FAQ

FAQs

1. How do I determine what kind of skin care treatment is best for my skin?

Each individual has different skin, therefore, Couture Aesthetics does not offer “cookie cutter” treatments and only offers customized skin care treatments. After a full skin care consultation with Holly, she will determine what type of treatment is best for you.

 

2. What can I expect and what will I look like after a superficial peel?

For the first day, it is possible that the skin will feel tight and appear slightly more red. In some cases, the skin may deepen in color.  Generally, the skin is less irritated after the first 24 hours.

3. What should I avoid after a facial?

During a facial, your skin will be steamed, exfoliated, extracted, massaged, etc. The last thing you want to do is go home and wash your face with an AHA (alpha hydroxyl acid) or apply retinoids. Do not apply comedogenic makeup and avoid picking and touching your face. Stay out of the sun and avoid tanning beds.

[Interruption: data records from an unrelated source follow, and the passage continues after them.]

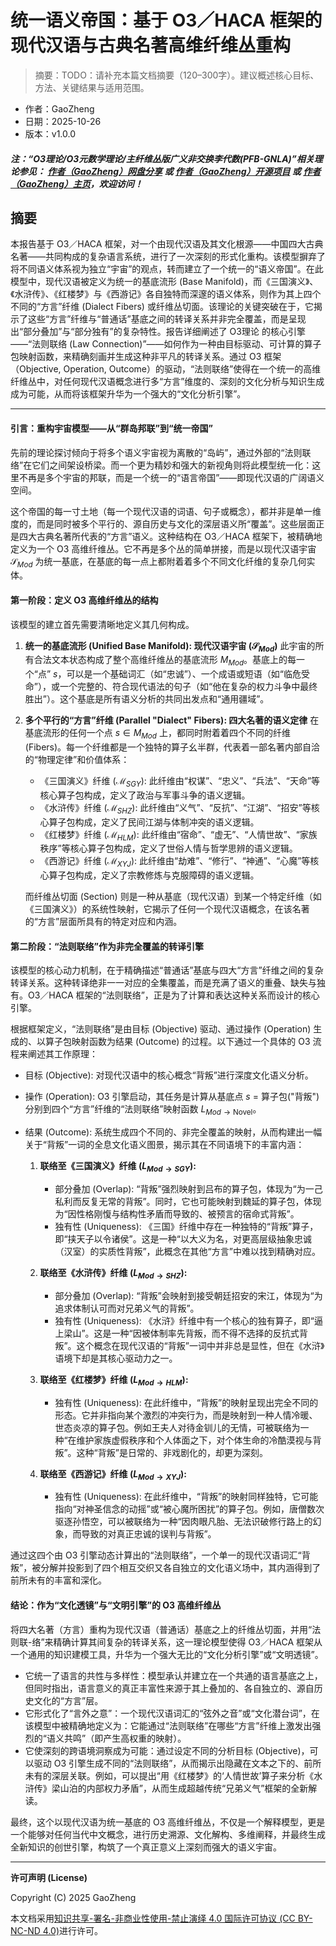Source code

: # 统一语义帝国：基于 O3／HACA 框架的现代汉语与古典名著高维纤维丛重构

> 摘要：TODO：请补充本篇文档摘要（120–300字）。建议概述核心目标、方法、关键结果与适用范围。


- 作者：GaoZheng
- 日期：2025-10-26
- 版本：v1.0.0

#### ***注：“O3理论/O3元数学理论/主纤维丛版广义非交换李代数(PFB-GNLA)”相关理论参见： [作者（GaoZheng）网盘分享](https://drive.google.com/drive/folders/1lrgVtvhEq8cNal0Aa0AjeCNQaRA8WERu?usp=sharing) 或 [作者（GaoZheng）开源项目](https://github.com/CTaiDeng/open_meta_mathematical_theory) 或 [作者（GaoZheng）主页](https://mymetamathematics.blogspot.com)，欢迎访问！***

## 摘要
本报告基于 O3／HACA 框架，对一个由现代汉语及其文化根源——中国四大古典名著——共同构成的复杂语言系统，进行了一次深刻的形式化重构。该模型摒弃了将不同语义体系视为独立“宇宙”的观点，转而建立了一个统一的“语义帝国”。在此模型中，现代汉语被定义为统一的基底流形 (Base Manifold)，而《三国演义》、《水浒传》、《红楼梦》与《西游记》各自独特而深邃的语义体系，则作为其上四个不同的“方言”纤维 (Dialect Fibers) 或纤维丛切面。该理论的关键突破在于，它揭示了这些“方言”纤维与“普通话”基底之间的转译关系并非完全覆盖，而是呈现出“部分叠加”与“部分独有”的复杂特性。报告详细阐述了 O3理论 的核心引擎——“法则联络 (Law Connection)”——如何作为一种由目标驱动、可计算的算子包映射函数，来精确刻画并生成这种非平凡的转译关系。通过 O3 框架（Objective, Operation, Outcome）的驱动，“法则联络”使得在一个统一的高维纤维丛中，对任何现代汉语概念进行多“方言”维度的、深刻的文化分析与知识生成成为可能，从而将该框架升华为一个强大的“文化分析引擎”。

---

#### **引言：重构宇宙模型——从“群岛邦联”到“统一帝国”**

先前的理论探讨倾向于将多个语义宇宙视为离散的“岛屿”，通过外部的“法则联络”在它们之间架设桥梁。而一个更为精妙和强大的新视角则将此模型统一化：这里不再是多个宇宙的邦联，而是一个统一的“语言帝国”——即现代汉语的广阔语义空间。

这个帝国的每一寸土地（每一个现代汉语的词语、句子或概念），都并非是单一维度的，而是同时被多个平行的、源自历史与文化的深层语义所“覆盖”。这些层面正是四大古典名著所代表的“方言”语义。这种结构在 O3／HACA 框架下，被精确地定义为一个 O3 高维纤维丛。它不再是多个丛的简单拼接，而是以现代汉语宇宙 $\mathcal{S}_{Mod}$ 为统一基底，在基底的每一点上都附着着多个不同文化纤维的复杂几何实体。

#### **第一阶段：定义 O3 高维纤维丛的结构**

该模型的建立首先需要清晰地定义其几何构成。

1. **统一的基底流形 (Unified Base Manifold): 现代汉语宇宙 ($\mathcal{S}_{Mod}$)**
   此宇宙的所有合法文本状态构成了整个高维纤维丛的基底流形 $M_{Mod}$。基底上的每一个“点” $s$，可以是一个基础词汇（如“忠诚”）、一个成语或短语（如“临危受命”），或一个完整的、符合现代语法的句子（如“他在复杂的权力斗争中最终胜出”）。这个基底是所有语义分析的共同出发点和“通用疆域”。

2. **多个平行的“方言”纤维 (Parallel "Dialect" Fibers): 四大名著的语义定律**
   在基底流形的任何一个点 $s \in M_{Mod}$ 上，都同时附着着四个不同的纤维 (Fibers)。每一个纤维都是一个独特的算子幺半群，代表着一部名著内部自洽的“物理定律”和价值体系：
   - 《三国演义》纤维 ($\mathcal{M}_{SGY}$): 此纤维由“权谋”、“忠义”、“兵法”、“天命”等核心算子包构成，定义了政治与军事斗争的语义逻辑。
   - 《水浒传》纤维 ($\mathcal{M}_{SHZ}$): 此纤维由“义气”、“反抗”、“江湖”、“招安”等核心算子包构成，定义了民间江湖与体制冲突的语义逻辑。
   - 《红楼梦》纤维 ($\mathcal{M}_{HLM}$): 此纤维由“宿命”、“虚无”、“人情世故”、“家族秩序”等核心算子包构成，定义了世俗人情与哲学思辨的语义逻辑。
   - 《西游记》纤维 ($\mathcal{M}_{XYJ}$): 此纤维由“劫难”、“修行”、“神通”、“心魔”等核心算子包构成，定义了宗教修炼与克服障碍的语义逻辑。

   而纤维丛切面 (Section) 则是一种从基底（现代汉语）到某一个特定纤维（如《三国演义》）的系统性映射，它揭示了任何一个现代汉语概念，在该名著的“方言”层面所具有的特定对应和内涵。

#### **第二阶段：“法则联络”作为非完全覆盖的转译引擎**

该模型的核心动力机制，在于精确描述“普通话”基底与四大“方言”纤维之间的复杂转译关系。这种转译绝非一一对应的全集覆盖，而是充满了语义的重叠、缺失与独有。O3／HACA 框架的“法则联络”，正是为了计算和表达这种关系而设计的核心引擎。

根据框架定义，“法则联络”是由目标 (Objective) 驱动、通过操作 (Operation) 生成的、以算子包映射函数为结果 (Outcome) 的过程。以下通过一个具体的 O3 流程来阐述其工作原理：

- 目标 (Objective): 对现代汉语中的核心概念“背叛”进行深度文化语义分析。

- 操作 (Operation): O3 引擎启动，其任务是计算从基底点 $s$ = 算子包("背叛") 分别到四个“方言”纤维的“法则联络”映射函数 $L_{Mod \to \text{Novel}}$。

- 结果 (Outcome): 系统生成四个不同的、非完全覆盖的映射，从而构建出一幅关于“背叛”一词的全息文化语义图景，揭示其在不同语境下的丰富内涵：

  1. **联络至《三国演义》纤维 ($L_{Mod \to SGY}$):**
     - 部分叠加 (Overlap): “背叛”强烈映射到吕布的算子包，体现为“为一己私利而反复无常的背叛”。同时，它也可能映射到魏延的算子包，体现为“因性格刚愎与结构性矛盾而导致的、被预言的宿命式背叛”。
     - 独有性 (Uniqueness): 《三国》纤维中存在一种独特的“背叛”算子，即“挟天子以令诸侯”。这是一种“以大义为名，对更高层级抽象忠诚（汉室）的实质性背叛”，此概念在其他“方言”中难以找到精确对应。

  2. **联络至《水浒传》纤维 ($L_{Mod \to SHZ}$):**
     - 部分叠加 (Overlap): “背叛”会映射到接受朝廷招安的宋江，体现为“为追求体制认可而对兄弟义气的背叛”。
     - 独有性 (Uniqueness): 《水浒》纤维中有一个核心的独有算子，即“逼上梁山”。这是一种“因被体制率先背叛，而不得不选择的反抗式背叛”。这个概念在现代汉语的“背叛”一词中并非总是显性，但在《水浒》语境下却是其核心驱动力之一。

  3. **联络至《红楼梦》纤维 ($L_{Mod \to HLM}$):**
     - 独有性 (Uniqueness): 在此纤维中，“背叛”的映射呈现出完全不同的形态。它并非指向某个激烈的冲突行为，而是映射到一种人情冷暖、世态炎凉的算子包。例如王夫人对待金钏儿的无情，可被联络为一种“在维护家族虚假秩序和个人体面之下，对个体生命的冷酷漠视与背叛”。这种“背叛”是日常的、非戏剧化的，却更为深刻。

  4. **联络至《西游记》纤维 ($L_{Mod \to XYJ}$):**
     - 独有性 (Uniqueness): 在此纤维中，“背叛”的映射同样独特，它可能指向“对神圣信念的动摇”或“被心魔所困扰”的算子包。例如，唐僧数次驱逐孙悟空，可以被联络为一种“因肉眼凡胎、无法识破修行路上的幻象，而导致的对真正忠诚的误判与背叛”。

通过这四个由 O3 引擎动态计算出的“法则联络”，一个单一的现代汉语词汇“背叛”，被分解并投影到了四个相互交织又各自独立的文化语义场中，其内涵得到了前所未有的丰富和深化。

#### **结论：作为“文化透镜”与“文明引擎”的 O3 高维纤维丛**

将四大名著（方言）重构为现代汉语（普通话）基底之上的纤维丛切面，并用“法则联-络”来精确计算其间复杂的转译关系，这一理论模型使得 O3／HACA 框架从一个通用的知识建模工具，升华为一个强大无比的“文化分析引擎”或“文明透镜”。

- 它统一了语言的共性与多样性：模型承认并建立在一个共通的语言基底之上，但同时指出，语言意义的真正丰富性来源于其上叠加的、各自独立的、源自历史文化的“方言”层。
- 它形式化了“言外之意”：一个现代汉语词汇的“弦外之音”或“文化潜台词”，在该模型中被精确地定义为：它能通过“法则联络”在哪些“方言”纤维上激发出强烈的“语义共鸣”（即产生高权重的映射）。
- 它使深刻的跨语境洞察成为可能：通过设定不同的分析目标 (Objective)，可以驱动 O3 引擎生成不同的“法则联络”，从而揭示出隐藏在文本之下的、前所未有的深层关联。例如，可以提出“用《红楼梦》的‘人情世故’算子来分析《水浒传》梁山泊的内部权力矛盾”，从而生成超越传统“兄弟义气”框架的全新解读。

最终，这个以现代汉语为统一基底的 O3 高维纤维丛，不仅是一个解释模型，更是一个能够对任何当代中文概念，进行历史溯源、文化解构、多维阐释，并最终生成全新知识的创世引擎，构筑了一个真正意义上深刻而强大的语义宇宙。


---

**许可声明 (License)**

Copyright (C) 2025 GaoZheng

本文档采用[知识共享-署名-非商业性使用-禁止演绎 4.0 国际许可协议 (CC BY-NC-ND 4.0)](https://creativecommons.org/licenses/by-nc-nd/4.0/deed.zh-Hans)进行许可。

4. Are scrubs bad for my skin?

Some can be, especially when the ingredients contain shell type grains like almond or apricot kernels. Those type of scrubs contain jagged edges that can harm or scratch the skin. Most professional exfoliators contain perfect round spheres that will exfoliate your skin without any harm.

 

5. How often should I have a facial

To maintain healthy glowing skin, I recommend a facial every 4-6 weeks. However, I may recommend more frequent visits if your skin condition is experiencing breakouts or to treat a specific skin condition, such as active acne or hyperpigmentation.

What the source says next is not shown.